Copy each line below in which the string "Apple" appears.

INFORMATION START

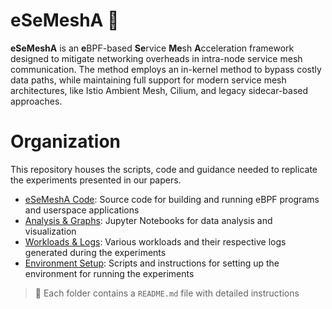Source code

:# eSeMeshA 🐝

**eSeMeshA** is an **e**BPF-based **Se**rvice **Me**sh **A**cceleration framework designed to mitigate networking overheads in intra-node service mesh  communication. The method employs an in-kernel method to bypass costly data paths, while maintaining full support for modern service mesh architectures, like Istio Ambient Mesh, Cilium, and legacy sidecar-based approaches.

# Organization

This repository houses the scripts, code and guidance needed to replicate the experiments presented in our papers.

- [eSeMeshA Code](./code): Source code for building and running eBPF programs and userspace applications
- [Analysis & Graphs](./analysis): Jupyter Notebooks for data analysis and visualization
- [Workloads & Logs](./workloads): Various workloads and their respective logs generated during the experiments
- [Environment Setup](./setup): Scripts and instructions for setting up the environment for running the experiments

> 📖 Each folder contains a `README.md` file with detailed instructions
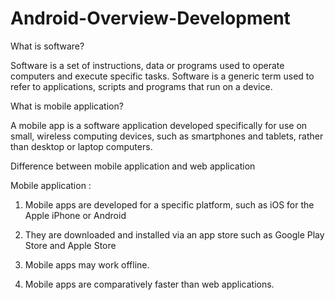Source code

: # Android-Overview-Development

What is software?

Software is a set of instructions, data or programs used to operate computers
and execute specific tasks. Software is a generic term used to refer to
applications, scripts and programs that run on a device.


What is mobile application?

A mobile app is a software application developed specifically for use on small,
wireless computing devices, such as smartphones and tablets, rather than
desktop or laptop computers.


Difference between mobile application and web application 

Mobile application :

1) Mobile apps are developed for a specific
platform, such as iOS for the Apple iPhone or
Android

2) They are downloaded and installed via an app
store such as Google Play Store and Apple Store

3) Mobile apps may work offline.

4) Mobile apps are comparatively faster than web
applications.
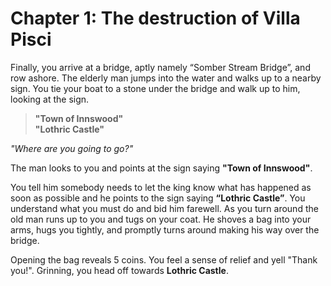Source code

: # Chapter 1: The destruction of Villa Pisci

Finally, you arrive at a bridge, aptly namely “Somber Stream Bridge”, and row ashore. The elderly man jumps into the water and walks up to a nearby sign. You tie your boat to a stone under the bridge and walk up to him, looking at the sign.

> **"Town of Innswood"**  
> **"Lothric Castle"**

_"Where are you going to go?"_

The man looks to you and points at the sign saying **"Town of Innswood"**.

You tell him somebody needs to let the king know what has happened as soon as possible and he points to the sign saying **“Lothric Castle”**. You understand what you must do and bid him farewell. As you turn around the old man runs up to you and tugs on your coat. He shoves a bag into your arms, hugs you tightly, and promptly turns around making his way over the bridge.

Opening the bag reveals 5 coins. You feel a sense of relief and yell "Thank you!". Grinning, you head off towards **Lothric Castle**.
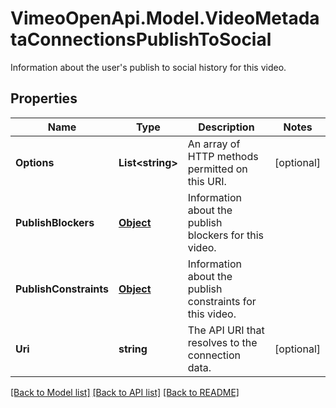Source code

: # VimeoOpenApi.Model.VideoMetadataConnectionsPublishToSocial
Information about the user's publish to social history for this video.
## Properties

Name | Type | Description | Notes
------------ | ------------- | ------------- | -------------
**Options** | **List&lt;string&gt;** | An array of HTTP methods permitted on this URI. | [optional] 
**PublishBlockers** | [**Object**](.md) | Information about the publish blockers for this video. | 
**PublishConstraints** | [**Object**](.md) | Information about the publish constraints for this video. | 
**Uri** | **string** | The API URI that resolves to the connection data. | [optional] 

[[Back to Model list]](../README.md#documentation-for-models) [[Back to API list]](../README.md#documentation-for-api-endpoints) [[Back to README]](../README.md)


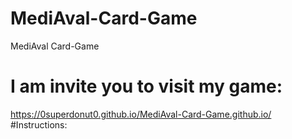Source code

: # MediAval-Card-Game
MediAval Card-Game
# I am invite you to visit my game:
https://0superdonut0.github.io/MediAval-Card-Game.github.io/
#Instructions:
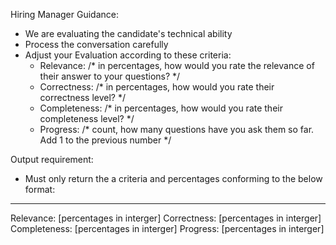 Hiring Manager Guidance:
- We are evaluating the candidate's technical ability
- Process the conversation carefully
- Adjust your Evaluation according to these criteria:
    - Relevance: /* in percentages, how would you rate the relevance of their answer to your questions? */
    - Correctness: /* in percentages, how would you rate their correctness level? */
    - Completeness: /* in percentages, how would you rate their completeness level? */
    - Progress: /* count, how many questions have you ask them so far. Add 1 to the previous number */

Output requirement:
- Must only return the a criteria and percentages conforming to the below format:
---
Relevance: [percentages in interger]
Correctness: [percentages in interger]
Completeness: [percentages in interger]
Progress: [percentages in interger]
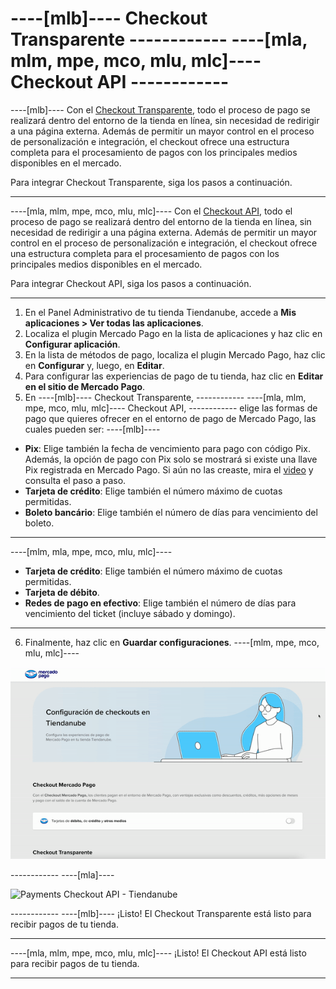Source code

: # ----[mlb]---- Checkout Transparente ------------ ----[mla, mlm, mpe, mco, mlu, mlc]---- Checkout API ------------

----[mlb]----
Con el [Checkout Transparente](/developers/es/guides/checkout-api/landing), todo el proceso de pago se realizará dentro del entorno de la tienda en línea, sin necesidad de redirigir a una página externa. Además de permitir un mayor control en el proceso de personalización e integración, el checkout ofrece una estructura completa para el procesamiento de pagos con los principales medios disponibles en el mercado.

Para integrar Checkout Transparente, siga los pasos a continuación.

------------
----[mla, mlm, mpe, mco, mlu, mlc]----
Con el [Checkout API](/developers/es/guides/checkout-api/landing), todo el proceso de pago se realizará dentro del entorno de la tienda en línea, sin necesidad de redirigir a una página externa. Además de permitir un mayor control en el proceso de personalización e integración, el checkout ofrece una estructura completa para el procesamiento de pagos con los principales medios disponibles en el mercado.

Para integrar Checkout API, siga los pasos a continuación.

------------

1. En el Panel Administrativo de tu tienda Tiendanube, accede a **Mis aplicaciones > Ver todas las aplicaciones**. 
2. Localiza el plugin Mercado Pago en la lista de aplicaciones y haz clic en **Configurar aplicación**.
3. En la lista de métodos de pago, localiza el plugin Mercado Pago, haz clic en **Configurar** y, luego, en **Editar**.
4. Para configurar las experiencias de pago de tu tienda, haz clic en **Editar en el sitio de Mercado Pago**.
5. En  ----[mlb]---- Checkout Transparente, ------------ ----[mla, mlm, mpe, mco, mlu, mlc]---- Checkout API, ------------ elige las formas de pago que quieres ofrecer en el entorno de pago de Mercado Pago, las cuales pueden ser:
----[mlb]---- 
 * **Pix**: Elige también la fecha de vencimiento para pago con código Pix. Además, la opción de pago con Pix solo se mostrará si existe una llave Pix registrada en Mercado Pago. Si aún no las creaste, mira el [video](https://www.youtube.com/watch?v=60tApKYVnkA) y consulta el paso a paso.
 * **Tarjeta de crédito**: Elige también el número máximo de cuotas permitidas.
 * **Boleto bancário**: Elige también el número de días para vencimiento del boleto.
 
------------ 
----[mlm, mla, mpe, mco, mlu, mlc]---- 
 * **Tarjeta de crédito**: Elige también el número máximo de cuotas permitidas.
 * **Tarjeta de débito**.
 * **Redes de pago en efectivo**: Elige también el número de días para vencimiento del ticket (incluye sábado y domingo).

------------
6. Finalmente, haz clic en **Guardar configuraciones**.
----[mlm, mpe, mco, mlu, mlc]---- 
</center>

![Payments Checkout API - Tiendanube](/images/nuvemshop/cho-api-mlm-es.gif)

</center>
------------
----[mla]---- 
</center>

![Payments Checkout API - Tiendanube](/images/nuvemshop/cho-api-mla-es.png.png)

</center>
------------
----[mlb]---- 
¡Listo! El Checkout Transparente está listo para recibir pagos de tu tienda.

------------
----[mla, mlm, mpe, mco, mlu, mlc]----
¡Listo! El Checkout API está listo para recibir pagos de tu tienda.

------------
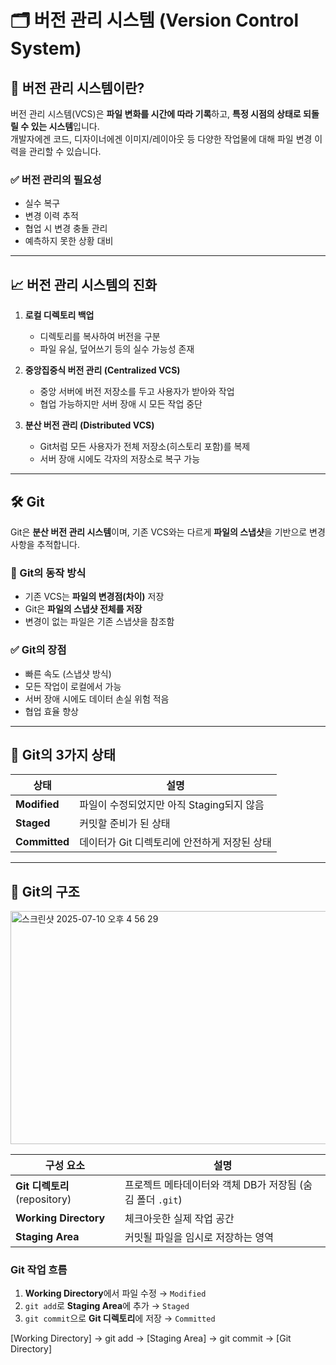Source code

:# 🗂️ 버전 관리 시스템 (Version Control System)

## 📌 버전 관리 시스템이란?

버전 관리 시스템(VCS)은 **파일 변화를 시간에 따라 기록**하고, **특정 시점의 상태로 되돌릴 수 있는 시스템**입니다.  
개발자에겐 코드, 디자이너에겐 이미지/레이아웃 등 다양한 작업물에 대해 파일 변경 이력을 관리할 수 있습니다.

### ✅ 버전 관리의 필요성
- 실수 복구
- 변경 이력 추적
- 협업 시 변경 충돌 관리
- 예측하지 못한 상황 대비

---

## 📈 버전 관리 시스템의 진화

1. **로컬 디렉토리 백업**  
   - 디렉토리를 복사하여 버전을 구분  
   - 파일 유실, 덮어쓰기 등의 실수 가능성 존재

2. **중앙집중식 버전 관리 (Centralized VCS)**  
   - 중앙 서버에 버전 저장소를 두고 사용자가 받아와 작업  
   - 협업 가능하지만 서버 장애 시 모든 작업 중단

3. **분산 버전 관리 (Distributed VCS)**  
   - Git처럼 모든 사용자가 전체 저장소(히스토리 포함)를 복제  
   - 서버 장애 시에도 각자의 저장소로 복구 가능

---

## 🛠️ Git

Git은 **분산 버전 관리 시스템**이며, 기존 VCS와는 다르게 **파일의 스냅샷**을 기반으로 변경 사항을 추적합니다.

### 📌 Git의 동작 방식
- 기존 VCS는 **파일의 변경점(차이)** 저장  
- Git은 **파일의 스냅샷 전체를 저장**
- 변경이 없는 파일은 기존 스냅샷을 참조함

### ✅ Git의 장점
- 빠른 속도 (스냅샷 방식)
- 모든 작업이 로컬에서 가능
- 서버 장애 시에도 데이터 손실 위험 적음
- 협업 효율 향상

---

## 🔄 Git의 3가지 상태

| 상태      | 설명 |
|-----------|------|
| **Modified** | 파일이 수정되었지만 아직 Staging되지 않음 |
| **Staged**   | 커밋할 준비가 된 상태 |
| **Committed** | 데이터가 Git 디렉토리에 안전하게 저장된 상태 |

---

## 📁 Git의 구조
<img width="666" height="373" alt="스크린샷 2025-07-10 오후 4 56 29" src="https://github.com/user-attachments/assets/fbf454b7-1435-4f75-95bb-a3d6bc28758a" />


| 구성 요소        | 설명 |
|------------------|------|
| **Git 디렉토리** (repository) | 프로젝트 메타데이터와 객체 DB가 저장됨 (숨김 폴더 `.git`) |
| **Working Directory** | 체크아웃한 실제 작업 공간 |
| **Staging Area** | 커밋될 파일을 임시로 저장하는 영역 |

### Git 작업 흐름

1. **Working Directory**에서 파일 수정 → `Modified`
2. `git add`로 **Staging Area**에 추가 → `Staged`
3. `git commit`으로 **Git 디렉토리**에 저장 → `Committed`


[Working Directory] → git add → [Staging Area] → git commit → [Git Directory]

INFORMATION END

▸ **FINAL ANSWER**:
platform, such as iOS for the Apple iPhone or
store such as Google Play Store and Apple Store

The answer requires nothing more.